#### EXERCISE MATERIALS ####

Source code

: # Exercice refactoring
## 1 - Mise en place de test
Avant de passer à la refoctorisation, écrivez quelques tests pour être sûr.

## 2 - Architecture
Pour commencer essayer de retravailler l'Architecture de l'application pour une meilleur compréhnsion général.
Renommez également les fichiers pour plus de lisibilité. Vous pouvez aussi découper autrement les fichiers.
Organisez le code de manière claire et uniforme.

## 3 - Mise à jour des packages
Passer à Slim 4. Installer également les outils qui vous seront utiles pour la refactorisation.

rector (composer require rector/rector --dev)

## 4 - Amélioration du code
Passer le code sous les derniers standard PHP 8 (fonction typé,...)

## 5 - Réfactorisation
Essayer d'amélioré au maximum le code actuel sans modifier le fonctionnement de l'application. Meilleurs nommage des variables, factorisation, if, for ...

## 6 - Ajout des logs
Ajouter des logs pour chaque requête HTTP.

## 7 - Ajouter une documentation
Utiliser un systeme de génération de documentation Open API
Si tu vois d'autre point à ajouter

####
#### EXERCISE MATERIALS ####

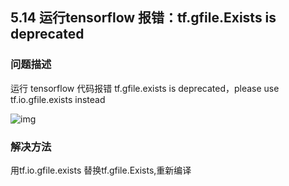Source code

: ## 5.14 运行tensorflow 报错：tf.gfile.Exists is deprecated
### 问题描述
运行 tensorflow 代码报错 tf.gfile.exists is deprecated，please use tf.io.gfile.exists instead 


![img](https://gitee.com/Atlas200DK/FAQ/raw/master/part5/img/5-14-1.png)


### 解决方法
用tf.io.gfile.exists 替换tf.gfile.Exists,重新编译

####

**EXERCISE DESCRIPTION:** Whenever a line in the records contains the word "Architecture", copy that line.

**REPLY TO THE EXERCISE:**
## 2 - Architecture
Pour commencer essayer de retravailler l'Architecture de l'application pour une meilleur compréhnsion général.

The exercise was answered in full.